● **Work to be completed**: Your job is to return every line in the data holding the string "same".

-=-=-=-=-

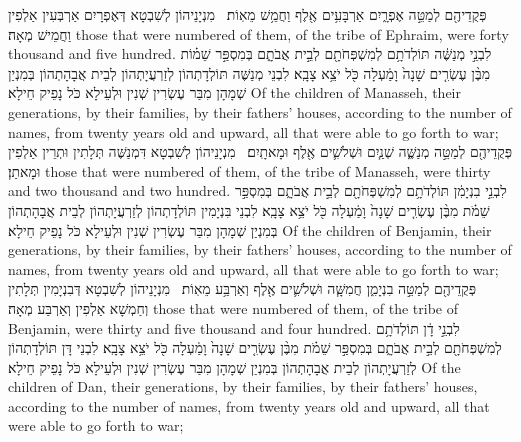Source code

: {פְּקֻדֵיהֶ֖ם לְמַטֵּ֣ה אֶפְרָ֑יִם אַרְבָּעִ֥ים אֶ֖לֶף וַחֲמֵ֥שׁ מֵאֽוֹת׃ \petucha }
{מִנְיָנֵיהוֹן לְשִׁבְטָא דְּאֶפְרָיִם אַרְבְּעִין אַלְפִין וַחֲמֵישׁ מְאָה׃}
{those that were numbered of them, of the tribe of Ephraim, were forty thousand and five hundred.}{}
{לִבְנֵ֣י מְנַשֶּׁ֔ה תּוֹלְדֹתָ֥ם לְמִשְׁפְּחֹתָ֖ם לְבֵ֣ית אֲבֹתָ֑ם בְּמִסְפַּ֣ר שֵׁמ֗וֹת מִבֶּ֨ן עֶשְׂרִ֤ים שָׁנָה֙ וָמַ֔עְלָה כֹּ֖ל יֹצֵ֥א צָבָֽא׃}
{לִבְנֵי מְנַשֶּׁה תּוֹלְדָתְהוֹן לְזַרְעֲיָתְהוֹן לְבֵית אֲבָהָתְהוֹן בְּמִנְיַן שְׁמָהָן מִבַּר עֶשְׂרִין שְׁנִין וּלְעֵילָא כֹּל נָפֵיק חֵילָא׃}
{Of the children of Manasseh, their generations, by their families, by their fathers’ houses, according to the number of names, from twenty years old and upward, all that were able to go forth to war;}{}
{פְּקֻדֵיהֶ֖ם לְמַטֵּ֣ה מְנַשֶּׁ֑ה שְׁנַ֧יִם וּשְׁלֹשִׁ֛ים אֶ֖לֶף וּמָאתָֽיִם׃ \petucha }
{מִנְיָנֵיהוֹן לְשִׁבְטָא דִּמְנַשֶּׁה תְּלָתִין וּתְרֵין אַלְפִין וּמָאתַן׃}
{those that were numbered of them, of the tribe of Manasseh, were thirty and two thousand and two hundred.}{}
{לִבְנֵ֣י בִנְיָמִ֔ן תּוֹלְדֹתָ֥ם לְמִשְׁפְּחֹתָ֖ם לְבֵ֣ית אֲבֹתָ֑ם בְּמִסְפַּ֣ר שֵׁמֹ֗ת מִבֶּ֨ן עֶשְׂרִ֤ים שָׁנָה֙ וָמַ֔עְלָה כֹּ֖ל יֹצֵ֥א צָבָֽא׃}
{לִבְנֵי בִּנְיָמִין תּוֹלְדָתְהוֹן לְזַרְעֲיָתְהוֹן לְבֵית אֲבָהָתְהוֹן בְּמִנְיַן שְׁמָהָן מִבַּר עֶשְׂרִין שְׁנִין וּלְעֵילָא כֹּל נָפֵיק חֵילָא׃}
{Of the children of Benjamin, their generations, by their families, by their fathers’ houses, according to the number of names, from twenty years old and upward, all that were able to go forth to war;}{}
{פְּקֻדֵיהֶ֖ם לְמַטֵּ֣ה בִנְיָמִ֑ן חֲמִשָּׁ֧ה וּשְׁלֹשִׁ֛ים אֶ֖לֶף וְאַרְבַּ֥ע מֵאֽוֹת׃ \petucha }
{מִנְיָנֵיהוֹן לְשִׁבְטָא דְּבִנְיָמִין תְּלָתִין וְחַמְשָׁא אַלְפִין וְאַרְבַּע מְאָה׃}
{those that were numbered of them, of the tribe of Benjamin, were thirty and five thousand and four hundred.}{}
{לִבְנֵ֣י דָ֔ן תּוֹלְדֹתָ֥ם לְמִשְׁפְּחֹתָ֖ם לְבֵ֣ית אֲבֹתָ֑ם בְּמִסְפַּ֣ר שֵׁמֹ֗ת מִבֶּ֨ן עֶשְׂרִ֤ים שָׁנָה֙ וָמַ֔עְלָה כֹּ֖ל יֹצֵ֥א צָבָֽא׃}
{לִבְנֵי דָּן תּוֹלְדָתְהוֹן לְזַרְעֲיָתְהוֹן לְבֵית אֲבָהָתְהוֹן בְּמִנְיַן שְׁמָהָן מִבַּר עֶשְׂרִין שְׁנִין וּלְעֵילָא כֹּל נָפֵיק חֵילָא׃}
{Of the children of Dan, their generations, by their families, by their fathers’ houses, according to the number of names, from twenty years old and upward, all that were able to go forth to war;}{}
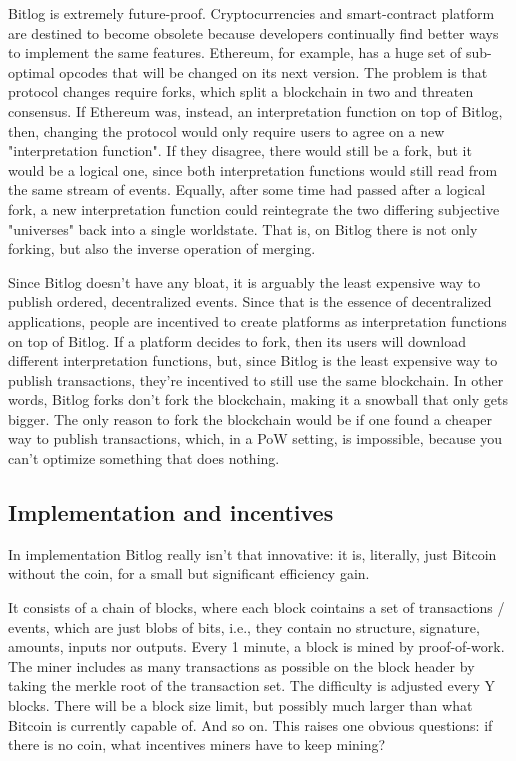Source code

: \documentclass{article}
\theoremstyle{definition}
\theoremstyle{theorem}
\begin{document}
Bitlog is extremely future-proof. Cryptocurrencies and smart-contract platform
are destined to become obsolete because developers continually find better ways
to implement the same features. Ethereum, for example, has a huge set of
sub-optimal opcodes that will be changed on its next version. The problem is
that protocol changes require forks, which split a blockchain in two and
threaten consensus. If Ethereum was, instead, an interpretation function on top
of Bitlog, then, changing the protocol would only require users to agree on a
new "interpretation function". If they disagree, there would still be a fork,
but it would be a logical one, since both interpretation functions would still
read from the same stream of events. Equally, after some time had passed after a
logical fork, a new interpretation function could reintegrate the two differing
subjective "universes" back into a single worldstate. That is, on Bitlog there
is not only forking, but also the inverse operation of merging.

Since Bitlog doesn't have any bloat, it is arguably the least expensive way to
publish ordered, decentralized events. Since that is the essence of
decentralized applications, people are incentived to create platforms as
interpretation functions on top of Bitlog. If a platform decides to fork, then
its users will download different interpretation functions, but, since Bitlog is
the least expensive way to publish transactions, they're incentived to still use
the same blockchain. In other words, Bitlog forks don't fork the blockchain,
making it a snowball that only gets bigger. The only reason to fork the
blockchain would be if one found a cheaper way to publish transactions, which,
in a PoW setting, is impossible, because you can't optimize something that does
nothing.

\subsection{Implementation and incentives}

In implementation Bitlog really isn't that innovative: it is, literally, just
Bitcoin without the coin, for a small but significant efficiency gain. 

It consists of a chain of blocks, where each block cointains a set of
transactions / events, which are just blobs of bits, i.e., they contain no
structure, signature, amounts, inputs nor outputs. Every 1 minute, a block is
mined by proof-of-work. The miner includes as many transactions as possible on
the block header by taking the merkle root of the transaction set. The
difficulty is adjusted every Y blocks.  There will be a block size limit, but
possibly much larger than what Bitcoin is currently capable of. And so on. This
raises one obvious questions: if there is no coin, what incentives miners have
to keep mining?
\end{document}
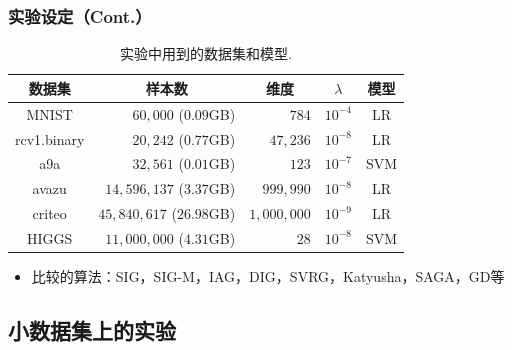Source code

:   \frame
  {
    \frametitle{实验设定（Cont.）}
    \footnotesize
    \begin{table}[H]
      \centering
      \caption{实验中用到的数据集和模型{\color{white}.}} \label{tb:dataset}
      \begin{tabular}{|c|r|r|c|c|}
        \hline
        数据集          & \multicolumn{1}{c|}{样本数}       & \multicolumn{1}{c|}{维度} & $\lambda$   & 模型 \\ \hline
        MNIST          & $60,000$ ($0.09$GB)              & $784$                  & $10^{-4}$     & LR \\
        rcv1.binary    & $20,242$ ($0.77$GB)              & $47,236$               & $10^{-8}$     & LR  \\
        a9a            & $32,561$ ($0.01$GB)              & $123$                  & $10^{-7}$     & SVM  \\
        avazu          & $14,596,137$ ($3.37$GB)          & $999,990$              & $10^{-8}$     & LR  \\
        criteo         & $45,840,617$ ($26.98$GB)         & $1,000,000$            & $10^{-9}$     & LR  \\
        HIGGS          & $11,000,000$ ($4.31$GB)          & $28$                   & $10^{-8}$     & SVM  \\
        \hline
      \end{tabular}
    \end{table}

\pause

    \begin{itemize}
        \item 比较的算法：SIG，SIG-M，IAG，DIG，SVRG，Katyusha，SAGA，GD等
    \end{itemize}
  }

  \subsection{小数据集上的实验}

-=-=-=-=-

● **Answer space**:
to implement the same features. Ethereum, for example, has a huge set of
read from the same stream of events. Equally, after some time had passed after a
the same blockchain. In other words, Bitlog forks don't fork the blockchain,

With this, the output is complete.